Patient volumes in the Pediatric Urology service at MCH have increased steadily over the last number of years and it now cares for roughly 7000 patients each year. Led by Dr. Luis Braga, director of the McMaster Pediatric Surgery Research Collaborative, the group’s research output has also expanded. Both demands outpaced the capacity of the small team. Reducing patient volumes was, for obvious reasons, not an acceptable solution, but the prospect of cutting back on research projects was also not ideal. The clinical research conducted by this team has a direct impact on patient care and allows them to provide better assessment, management and surveillance of pediatric urology conditions.
Tapping into young talent
Rickard looked to a volunteer model used at Sick Kids hospital in Toronto to support their research. She and her team created a partnership with McMaster University, and developed the Clinical Urology Research Enterprise (CURE) Program. Students from the university help to collect and input data, a simple but time-consuming process. They are able to gain valuable practical experience, and the clinical team can focus its attention on providing exceptional patient care, while moving research projects forward.
“I have learned a tremendous amount on the various processes involved in clinical research,” notes Deion D’Souza, a CURE volunteer who has been involved in the program for two years. “It has equipped me with transferable skills and clinical knowledge that I could not have gained anywhere else.”
“We’re also helping to build a new generation of health research experts, and that’s important.”
A win-win situation
“It’s a win-win,” says Rickard. “We’re really making a name for ourselves. As a group, we’ve doubled the number of research abstracts we’ve submitted to conferences. The student volunteers gain important experience, and patient care improves as well.”

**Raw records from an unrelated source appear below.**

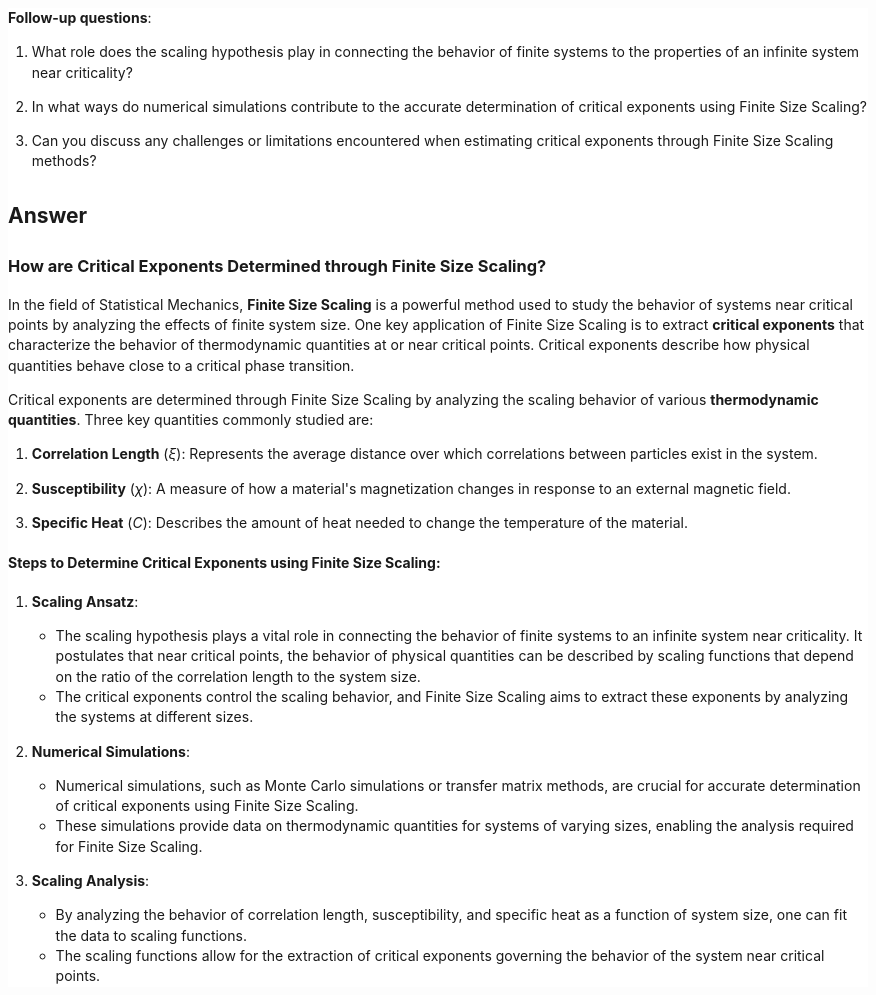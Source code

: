 **Follow-up questions**:

1. What role does the scaling hypothesis play in connecting the behavior of finite systems to the properties of an infinite system near criticality?

2. In what ways do numerical simulations contribute to the accurate determination of critical exponents using Finite Size Scaling?

3. Can you discuss any challenges or limitations encountered when estimating critical exponents through Finite Size Scaling methods?





## Answer

### How are Critical Exponents Determined through Finite Size Scaling?

In the field of Statistical Mechanics, **Finite Size Scaling** is a powerful method used to study the behavior of systems near critical points by analyzing the effects of finite system size. One key application of Finite Size Scaling is to extract **critical exponents** that characterize the behavior of thermodynamic quantities at or near critical points. Critical exponents describe how physical quantities behave close to a critical phase transition.

Critical exponents are determined through Finite Size Scaling by analyzing the scaling behavior of various **thermodynamic quantities**. Three key quantities commonly studied are:

1. **Correlation Length** ($\xi$): Represents the average distance over which correlations between particles exist in the system.
  
2. **Susceptibility** ($\chi$): A measure of how a material's magnetization changes in response to an external magnetic field.
  
3. **Specific Heat** ($C$): Describes the amount of heat needed to change the temperature of the material.

#### Steps to Determine Critical Exponents using Finite Size Scaling:

1. **Scaling Ansatz**:
   - The scaling hypothesis plays a vital role in connecting the behavior of finite systems to an infinite system near criticality. It postulates that near critical points, the behavior of physical quantities can be described by scaling functions that depend on the ratio of the correlation length to the system size.
   - The critical exponents control the scaling behavior, and Finite Size Scaling aims to extract these exponents by analyzing the systems at different sizes.

2. **Numerical Simulations**:
   - Numerical simulations, such as Monte Carlo simulations or transfer matrix methods, are crucial for accurate determination of critical exponents using Finite Size Scaling.
   - These simulations provide data on thermodynamic quantities for systems of varying sizes, enabling the analysis required for Finite Size Scaling.

3. **Scaling Analysis**:
   - By analyzing the behavior of correlation length, susceptibility, and specific heat as a function of system size, one can fit the data to scaling functions.
   - The scaling functions allow for the extraction of critical exponents governing the behavior of the system near critical points.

With funding from HHS Research Administration and the Department of Pediatric Surgery, the CURE Program was recently able to establish an office space with equipment and computers for volunteers.
“This partnership is improving current research, and will benefit research as a whole in the future,” says Katie Porter, director of research administration at Hamilton Health Sciences (HHS). “The CURE Program is engaging our community, enhancing our research productivity, and impacting the lives of our patients. We’re also helping to build a new generation of health research experts, and that’s important.”